DIRECTIONS: The output should match, line for line, the records from the line containing "- Demo_Working: [App" through the line containing "experiences close to", with every picture left out.

Stored data:

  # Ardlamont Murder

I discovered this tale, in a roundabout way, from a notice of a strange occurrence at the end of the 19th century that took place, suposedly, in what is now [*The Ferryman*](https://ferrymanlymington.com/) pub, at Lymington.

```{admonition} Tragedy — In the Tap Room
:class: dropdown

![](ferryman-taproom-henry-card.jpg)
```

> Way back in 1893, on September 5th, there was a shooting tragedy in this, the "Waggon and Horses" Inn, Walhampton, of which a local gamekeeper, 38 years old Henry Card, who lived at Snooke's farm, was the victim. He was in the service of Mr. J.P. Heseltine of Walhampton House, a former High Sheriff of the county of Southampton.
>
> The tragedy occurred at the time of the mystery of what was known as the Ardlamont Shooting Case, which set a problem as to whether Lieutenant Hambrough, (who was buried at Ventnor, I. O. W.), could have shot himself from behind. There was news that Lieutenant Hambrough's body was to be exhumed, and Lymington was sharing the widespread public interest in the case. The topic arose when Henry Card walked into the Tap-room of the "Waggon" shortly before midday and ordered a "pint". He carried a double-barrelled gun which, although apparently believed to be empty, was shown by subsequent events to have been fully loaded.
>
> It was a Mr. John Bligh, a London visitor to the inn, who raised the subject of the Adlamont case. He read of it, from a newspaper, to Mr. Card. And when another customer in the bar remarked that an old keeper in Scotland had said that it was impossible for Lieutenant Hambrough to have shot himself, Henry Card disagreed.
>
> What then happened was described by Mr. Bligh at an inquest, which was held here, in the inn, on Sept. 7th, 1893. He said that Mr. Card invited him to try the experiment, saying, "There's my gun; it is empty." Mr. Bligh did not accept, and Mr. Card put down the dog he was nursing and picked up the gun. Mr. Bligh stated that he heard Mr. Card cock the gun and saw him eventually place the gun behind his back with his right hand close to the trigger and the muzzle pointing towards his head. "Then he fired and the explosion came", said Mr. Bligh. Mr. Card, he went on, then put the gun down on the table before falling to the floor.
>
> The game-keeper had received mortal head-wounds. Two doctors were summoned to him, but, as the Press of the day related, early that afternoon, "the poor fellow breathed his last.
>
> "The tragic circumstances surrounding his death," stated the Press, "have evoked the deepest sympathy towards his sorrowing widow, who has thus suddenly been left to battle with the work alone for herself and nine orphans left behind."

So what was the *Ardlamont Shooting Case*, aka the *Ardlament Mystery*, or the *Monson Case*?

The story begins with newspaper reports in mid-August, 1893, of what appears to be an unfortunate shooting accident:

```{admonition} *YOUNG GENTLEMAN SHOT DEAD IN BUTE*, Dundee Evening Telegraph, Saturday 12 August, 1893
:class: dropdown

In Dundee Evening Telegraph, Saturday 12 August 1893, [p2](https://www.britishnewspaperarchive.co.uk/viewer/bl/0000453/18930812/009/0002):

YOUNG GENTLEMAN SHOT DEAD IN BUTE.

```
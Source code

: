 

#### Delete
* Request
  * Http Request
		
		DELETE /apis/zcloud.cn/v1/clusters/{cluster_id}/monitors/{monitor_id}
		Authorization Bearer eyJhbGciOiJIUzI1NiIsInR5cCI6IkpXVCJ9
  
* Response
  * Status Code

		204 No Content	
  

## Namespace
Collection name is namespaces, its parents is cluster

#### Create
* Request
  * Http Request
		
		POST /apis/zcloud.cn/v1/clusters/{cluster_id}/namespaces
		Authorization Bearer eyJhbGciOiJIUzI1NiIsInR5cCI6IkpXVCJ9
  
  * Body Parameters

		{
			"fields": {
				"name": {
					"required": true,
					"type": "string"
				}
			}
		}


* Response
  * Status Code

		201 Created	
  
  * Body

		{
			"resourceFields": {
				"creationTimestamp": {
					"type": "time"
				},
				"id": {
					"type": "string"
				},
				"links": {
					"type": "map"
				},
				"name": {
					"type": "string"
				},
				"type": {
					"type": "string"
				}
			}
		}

--

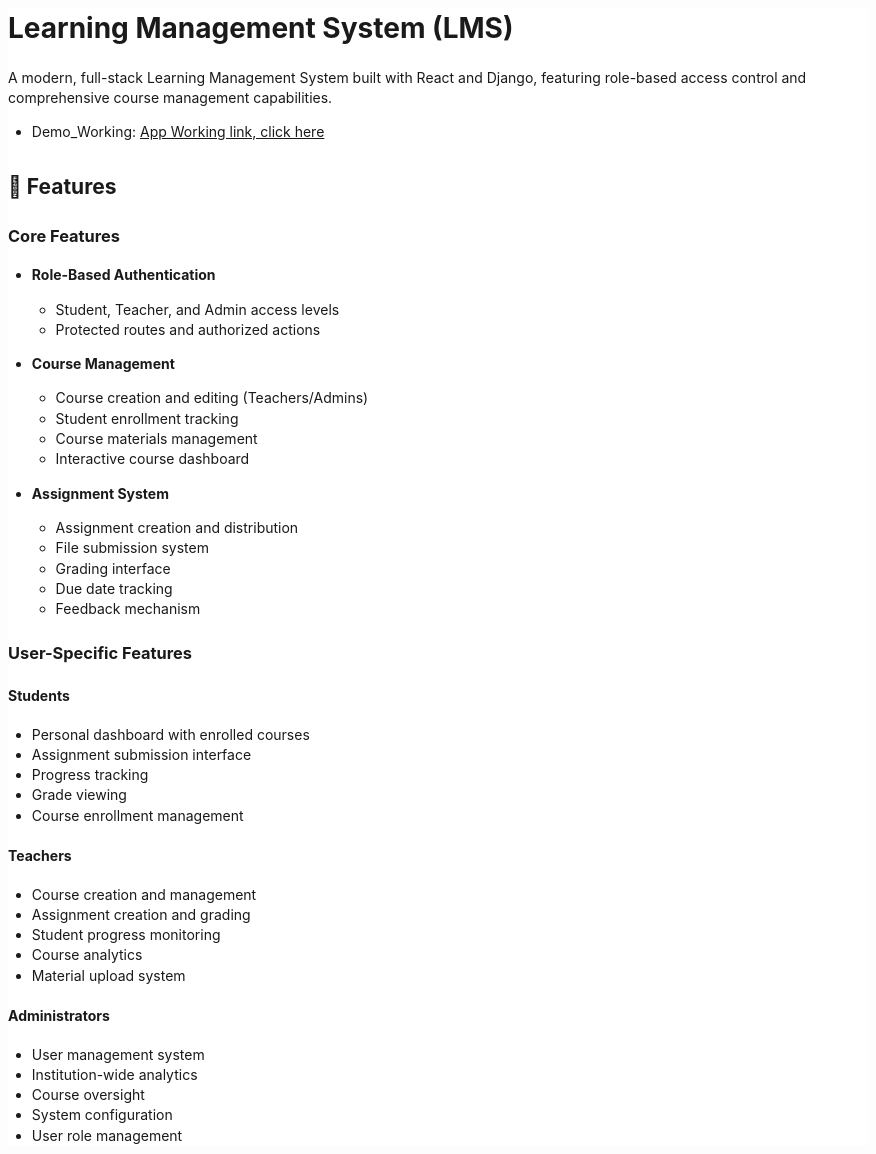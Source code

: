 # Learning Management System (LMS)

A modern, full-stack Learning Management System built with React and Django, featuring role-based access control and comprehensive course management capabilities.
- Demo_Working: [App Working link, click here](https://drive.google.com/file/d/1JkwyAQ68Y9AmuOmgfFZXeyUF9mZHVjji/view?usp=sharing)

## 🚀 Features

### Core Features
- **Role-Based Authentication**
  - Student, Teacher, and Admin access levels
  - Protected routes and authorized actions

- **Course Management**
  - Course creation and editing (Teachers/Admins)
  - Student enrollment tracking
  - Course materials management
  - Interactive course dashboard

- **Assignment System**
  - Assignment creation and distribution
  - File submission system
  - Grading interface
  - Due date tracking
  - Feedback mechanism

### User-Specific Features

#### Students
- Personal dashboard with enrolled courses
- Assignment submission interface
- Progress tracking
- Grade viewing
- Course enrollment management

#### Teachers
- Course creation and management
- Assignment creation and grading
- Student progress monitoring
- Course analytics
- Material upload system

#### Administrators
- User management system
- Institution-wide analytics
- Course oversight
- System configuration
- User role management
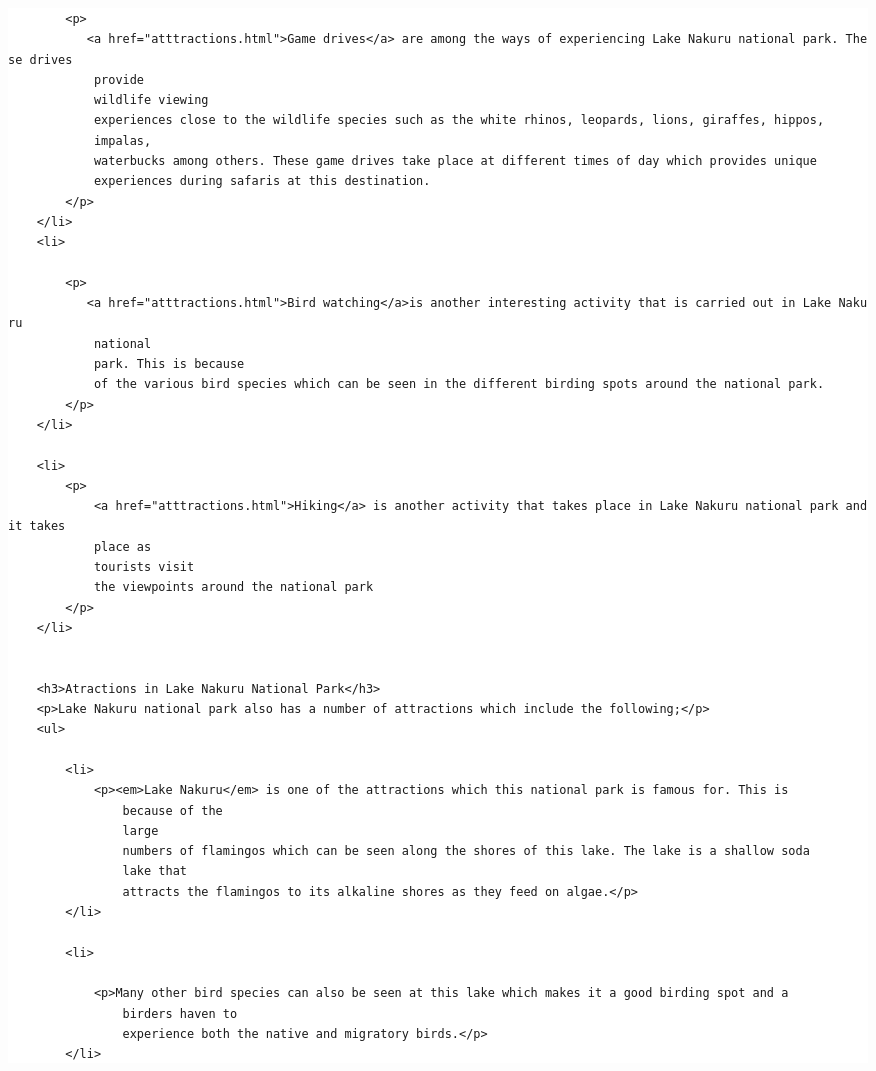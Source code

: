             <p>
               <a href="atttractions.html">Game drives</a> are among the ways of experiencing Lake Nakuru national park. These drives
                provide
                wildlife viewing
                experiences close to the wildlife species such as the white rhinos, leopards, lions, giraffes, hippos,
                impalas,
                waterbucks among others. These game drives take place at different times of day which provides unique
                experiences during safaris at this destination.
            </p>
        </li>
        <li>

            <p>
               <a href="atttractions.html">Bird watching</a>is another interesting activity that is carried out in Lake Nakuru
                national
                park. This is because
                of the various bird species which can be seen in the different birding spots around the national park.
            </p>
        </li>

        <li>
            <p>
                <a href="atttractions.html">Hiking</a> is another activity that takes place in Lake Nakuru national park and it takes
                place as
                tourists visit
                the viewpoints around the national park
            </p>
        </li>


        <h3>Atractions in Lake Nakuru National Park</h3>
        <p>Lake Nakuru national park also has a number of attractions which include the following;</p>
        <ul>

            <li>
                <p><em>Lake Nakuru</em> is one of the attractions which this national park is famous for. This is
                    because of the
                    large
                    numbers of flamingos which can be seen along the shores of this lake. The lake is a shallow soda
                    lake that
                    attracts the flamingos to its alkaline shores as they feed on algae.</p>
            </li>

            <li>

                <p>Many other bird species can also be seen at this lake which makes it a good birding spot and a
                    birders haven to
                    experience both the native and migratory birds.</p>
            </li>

EXERCISE SOLUTION:
- Demo_Working: [App Working link, click here](https://drive.google.com/file/d/1JkwyAQ68Y9AmuOmgfFZXeyUF9mZHVjji/view?usp=sharing)

## 🚀 Features

### Core Features
- **Role-Based Authentication**
  - Student, Teacher, and Admin access levels
  - Protected routes and authorized actions

- **Course Management**
  - Course creation and editing (Teachers/Admins)
  - Student enrollment tracking
  - Course materials management
  - Interactive course dashboard

- **Assignment System**
  - Assignment creation and distribution
  - File submission system
  - Grading interface
  - Due date tracking
  - Feedback mechanism

### User-Specific Features

#### Students
- Personal dashboard with enrolled courses
- Assignment submission interface
- Progress tracking
- Grade viewing
- Course enrollment management

#### Teachers
- Course creation and management
- Assignment creation and grading
- Student progress monitoring
- Course analytics
- Material upload system

#### Administrators
- User management system
- Institution-wide analytics
- Course oversight
- System configuration
- User role management
Source code

:             <p>
               <a href="atttractions.html">Game drives</a> are among the ways of experiencing Lake Nakuru national park. These drives
                provide
                wildlife viewing
                experiences close to the wildlife species such as the white rhinos, leopards, lions, giraffes, hippos,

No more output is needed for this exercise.